Spam is a huge problem for anyone who gets e-mail. According to Business Week magazine:

In a single day in May [2003], No. 1 Internet service provider AOL Time Warner (AOL ) blocked 2 billion spam messages -- 88 per subscriber -- from hitting its customers' e-mail accounts. Microsoft (MSFT), which operates No. 2 Internet service provider MSN plus e-mail service Hotmail, says it blocks an average of 2.4 billion spams per day. According to research firm Radicati Group in Palo Alto, Calif., spam is expected to account for 45% of the 10.9 trillion messages sent around the world in 2003.

One of the problems with spam, and the reason why there is so much of it, is that it is so easy to create. ­

You could easily become a spammer yourself.
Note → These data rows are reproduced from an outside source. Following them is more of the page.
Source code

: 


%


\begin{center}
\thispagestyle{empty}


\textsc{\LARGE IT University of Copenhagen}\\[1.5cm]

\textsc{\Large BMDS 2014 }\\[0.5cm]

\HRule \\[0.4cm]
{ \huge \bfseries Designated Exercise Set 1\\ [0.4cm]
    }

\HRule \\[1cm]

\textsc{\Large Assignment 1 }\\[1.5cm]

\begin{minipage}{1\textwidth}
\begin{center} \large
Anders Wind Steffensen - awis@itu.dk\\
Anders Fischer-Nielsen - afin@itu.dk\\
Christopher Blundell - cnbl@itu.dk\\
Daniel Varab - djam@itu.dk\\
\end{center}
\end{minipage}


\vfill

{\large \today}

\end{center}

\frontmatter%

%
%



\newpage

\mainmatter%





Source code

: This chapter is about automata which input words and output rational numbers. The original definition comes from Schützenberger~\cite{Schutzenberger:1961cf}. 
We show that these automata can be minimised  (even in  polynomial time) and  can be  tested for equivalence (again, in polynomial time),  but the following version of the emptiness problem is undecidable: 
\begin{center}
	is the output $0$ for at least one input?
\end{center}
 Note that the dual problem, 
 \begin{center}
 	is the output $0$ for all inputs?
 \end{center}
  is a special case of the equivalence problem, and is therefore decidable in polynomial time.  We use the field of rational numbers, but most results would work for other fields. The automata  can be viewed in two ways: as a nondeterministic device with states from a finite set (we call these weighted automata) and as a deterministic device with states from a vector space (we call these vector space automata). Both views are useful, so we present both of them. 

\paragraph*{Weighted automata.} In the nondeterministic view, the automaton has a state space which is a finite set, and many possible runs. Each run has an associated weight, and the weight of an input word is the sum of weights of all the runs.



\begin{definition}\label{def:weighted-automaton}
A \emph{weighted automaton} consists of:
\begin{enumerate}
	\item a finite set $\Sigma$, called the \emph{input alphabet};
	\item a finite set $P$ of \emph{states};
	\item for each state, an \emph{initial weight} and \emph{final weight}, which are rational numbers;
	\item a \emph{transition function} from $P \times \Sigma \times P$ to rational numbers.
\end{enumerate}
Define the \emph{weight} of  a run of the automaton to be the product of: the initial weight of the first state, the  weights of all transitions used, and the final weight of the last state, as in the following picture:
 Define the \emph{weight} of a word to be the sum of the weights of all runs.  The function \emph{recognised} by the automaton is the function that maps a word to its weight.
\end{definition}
Let's say that you have a recipe from your grandmother for the best blueberry muffins ever created. A friend suggests that you sell the recipe for $5.
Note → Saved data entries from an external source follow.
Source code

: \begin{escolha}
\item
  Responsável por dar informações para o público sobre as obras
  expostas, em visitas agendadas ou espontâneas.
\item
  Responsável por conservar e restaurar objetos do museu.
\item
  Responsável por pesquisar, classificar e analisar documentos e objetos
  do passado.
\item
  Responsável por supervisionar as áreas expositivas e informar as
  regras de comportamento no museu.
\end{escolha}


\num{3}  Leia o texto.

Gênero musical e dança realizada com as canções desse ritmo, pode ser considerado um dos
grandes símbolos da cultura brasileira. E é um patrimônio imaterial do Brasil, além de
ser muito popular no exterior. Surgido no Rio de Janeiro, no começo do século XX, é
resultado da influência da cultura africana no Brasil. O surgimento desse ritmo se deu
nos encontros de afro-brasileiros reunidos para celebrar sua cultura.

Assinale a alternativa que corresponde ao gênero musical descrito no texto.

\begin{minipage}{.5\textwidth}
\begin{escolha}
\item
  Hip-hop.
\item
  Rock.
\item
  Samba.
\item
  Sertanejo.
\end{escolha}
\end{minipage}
You decide that your friend might be on to something, so you send an e-mail to the 100 people in your personal e-mail address book with the subject line, "These Blueberry Muffins Have Been Described as Heaven -- You Can Have the Recipe for $5!" Your e-mail contains a link to your blueberry muffin Web site. As a result of your 100 e-mails, you get two orders and make $10.

­ "Wow!" you think, "It cost me nothing to send those 100 e-mails, and I made $10. If I sent 1,000 e-mails I could make $100. If I sent a million e-mails I could make $100,000! I wonder where I could get a million e-mail addresses..."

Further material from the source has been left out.